Une théologie vestimentaire

Tout cela est bien connu. Ce qui l’est beaucoup moins, c’est la manière dont dans l’Ancien Testament, et encore plus dans le Nouveau Testament, cette question de la corporéité est indissociable d’une véritable problématisation théologique de la relation entre corps nu et corps vêtu. Le sinologue François Jullien a montré que la culture chinoise ne connaissait pratiquement pas le nu dans les arts représentationnels, alors qu’il est omniprésent dans la culture occidentale. Il a expliqué cette situation par des différences entre les visions du monde des deux cultures. L’importance de l’ouvrage d’Ambrosio réside dans le fait qu’il montre que dans la religion chrétienne le nu et la nudité ne peuvent être compris en faisant abstraction de leur relation dialectique avec le vêtu. Ambrosio pense donc qu’il faut développer une « théologie vestimentaire », capable d’élucider les tenants et les aboutissants du rôle de la corporéité dans l’anthropologie chrétienne. De fait, lorsqu’on lit Le Christ nu et cru, on découvre que pour cette anthropologie, qui est devenue celle de l’Occident comme tel, le corps est à la fois un profond embarras et la voie de sortie de cet embarras.

Il est un embarras à cause du rôle qu’il joue dans l’histoire de la Chute telle que nous la conte le Livre de la Genèse. Dieu y crée Adam et Ève à son image et il les créé nus (comme les animaux). La nudité fait donc au départ partie de ce par quoi les humains sont des images de Dieu. Elle n’est donc pas une caractéristique marquée. Elle ne le devient qu’après la Chute : après avoir pêché, Adam et Ève remarquent qu’ils sont nus et ils en ont honte. La nudité devient alors la marque de leur péché. Elle est la projection extérieure de leur sentiment de culpabilité intérieur. Lorsque Dieu les chasse du Paradis, il leur donne en même temps leurs premiers vêtements (des peaux de bête). Ceux-ci ont pour fonction non seulement de les protéger mais aussi de cacher leur nudité devenue honteuse. L’idée chrétienne selon laquelle le corps est source de péchés (« La chair est faible ») vient de là.
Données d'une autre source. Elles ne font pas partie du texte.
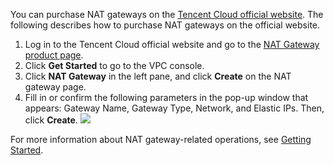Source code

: You can purchase NAT gateways on the [Tencent Cloud official website](https://intl.cloud.tencent.com/).
The following describes how to purchase NAT gateways on the official website.

1. Log in to the Tencent Cloud official website and go to the [NAT Gateway product page](https://intl.cloud.tencent.com/product/nat).
2. Click **Get Started** to go to the VPC console.
3. Click **NAT Gateway** in the left pane, and click **Create** on the NAT gateway page.
4. Fill in or confirm the following parameters in the pop-up window that appears: Gateway Name, Gateway Type, Network, and Elastic IPs. Then, click **Create**.
![](https://main.qcloudimg.com/raw/8c1abe6f1d577b9c8fbdb86dc81d854e.png)

For more information about NAT gateway-related operations, see [Getting Started](https://intl.cloud.tencent.com/document/product/1015/30251).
La nudité du Crucifié comme rachat de l’humanité

La sortie hors de l’embarras est opérée par l’Incarnation. Cette opération constitue une véritable Aufhebung hégélienne ou Kehre heideggerienne qui transforme le statut même de la corporéité : de trace de la Chute elle devient opératrice du Salut. Cette transformation de la valeur ontologique et symbolique de la corporéité transforme aussi la relation entre la nudité et le vêtement. Dans la mesure où le corps dans lequel Dieu s’incarne est un corps humain, le Christ doit être vêtu, comme le sont les humains. Ainsi Jésus est emmailloté dès sa naissance, comme le sont (pensait-on) tous les bébés humains, et la seule fois où il se déshabille est à l’occasion du rituel du baptême par Jean le Baptiste. Cela signifie que le Christ prend aussi sur soi le sentiment de honte qui s’attache à la nudité depuis la Chute.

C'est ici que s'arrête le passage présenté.